The United States and dozens of other countries moved closer on Sunday to direct intervention in the fighting in Syria, with Arab nations pledging $100 million to pay opposition fighters and the Obama administration agreeing to send communications equipment to help rebels organize and evade Syria’s military, according to participants gathered here.
The moves reflected a growing consensus, at least among the officials who met here this weekend under the rubric “Friends of Syria,” that mediation efforts by the United Nations peace envoy, Kofi Annan, were failing to halt the violence that is heading into its second year in Syria and that more forceful action was needed.
With Russia and China blocking United Nations measures that could open the way for military action, the countries lined up against the government of President Bashar al-Assad sought to bolster Syria’s beleaguered opposition through means that seemed to stretch the definition of humanitarian assistance and blur the line between so-called lethal and nonlethal support.

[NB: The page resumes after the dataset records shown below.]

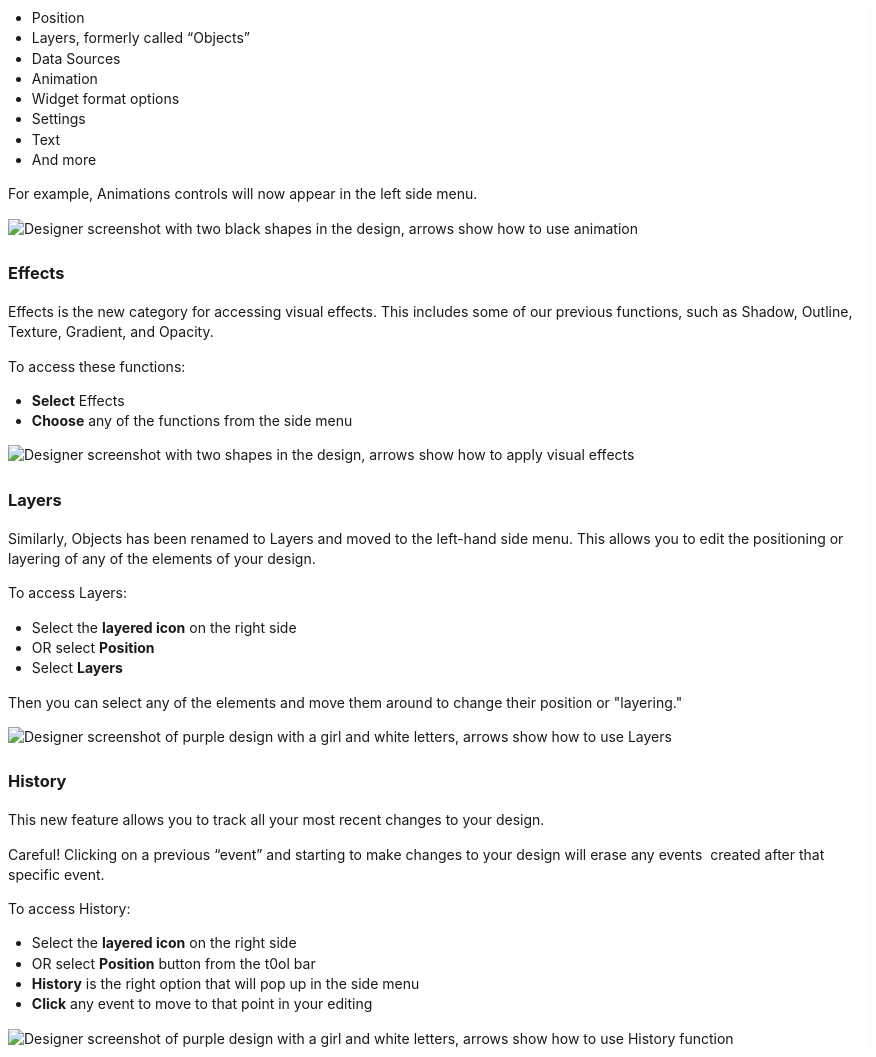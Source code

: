 - Position
- Layers, formerly called “Objects”
- Data Sources
- Animation
- Widget format options
- Settings
- Text
- And more

For example, Animations controls will now appear in the left side menu.

![Designer screenshot with two black shapes in the design, arrows show how to use animation](https://support.optisigns.com/hc/article_attachments/41432408656403)

### Effects

Effects is the new category for accessing visual effects. This includes some of our previous functions, such as Shadow, Outline, Texture, Gradient, and Opacity.

To access these functions:

- **Select** Effects
- **Choose** any of the functions from the side menu

![Designer screenshot with two shapes in the design, arrows show how to apply visual effects](https://support.optisigns.com/hc/article_attachments/41432408657043)

### Layers

Similarly, Objects has been renamed to Layers and moved to the left-hand side menu. This allows you to edit the positioning or layering of any of the elements of your design.

To access Layers:

- Select the **layered icon** on the right side
- OR select **Position**
- Select **Layers**

Then you can select any of the elements and move them around to change their position or "layering."

![Designer screenshot of purple design with a girl and white letters, arrows show how to use Layers](https://support.optisigns.com/hc/article_attachments/41432385843347)

### History

This new feature allows you to track all your most recent changes to your design.

Careful! Clicking on a previous “event” and starting to make changes to your design will erase any events  created after that specific event.

To access History:

- Select the **layered icon** on the right side
- OR select **Position** button from the t0ol bar
- **History** is the right option that will pop up in the side menu
- **Click** any event to move to that point in your editing

![Designer screenshot of purple design with a girl and white letters, arrows show how to use History function](https://support.optisigns.com/hc/article_attachments/41432385843731)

There remains no agreement on arming the rebels, as countries like Saudi Arabia and some members of Congress have called for, largely because of the uncertainty regarding who exactly would receive the arms.
Still, the offer to provide salaries and communications equipment to rebel fighters known as the Free Syrian Army — with the hopes that the money might encourage government soldiers to defect, officials said — is bringing the loose Friends of Syria coalition to the edge of a proxy war against Mr. Assad’s government and its international supporters, principally Iran and Russia.
The assistance to the rebel fighters as Mr. Assad’s loyalists press on with a brutal crackdown could worsen a conflict that has already led to at least 9,000 deaths and is increasingly showing signs of descending into a sectarian civil war. Some say that enabling the uprising to succeed is now the best bet to end the instability and carnage sooner.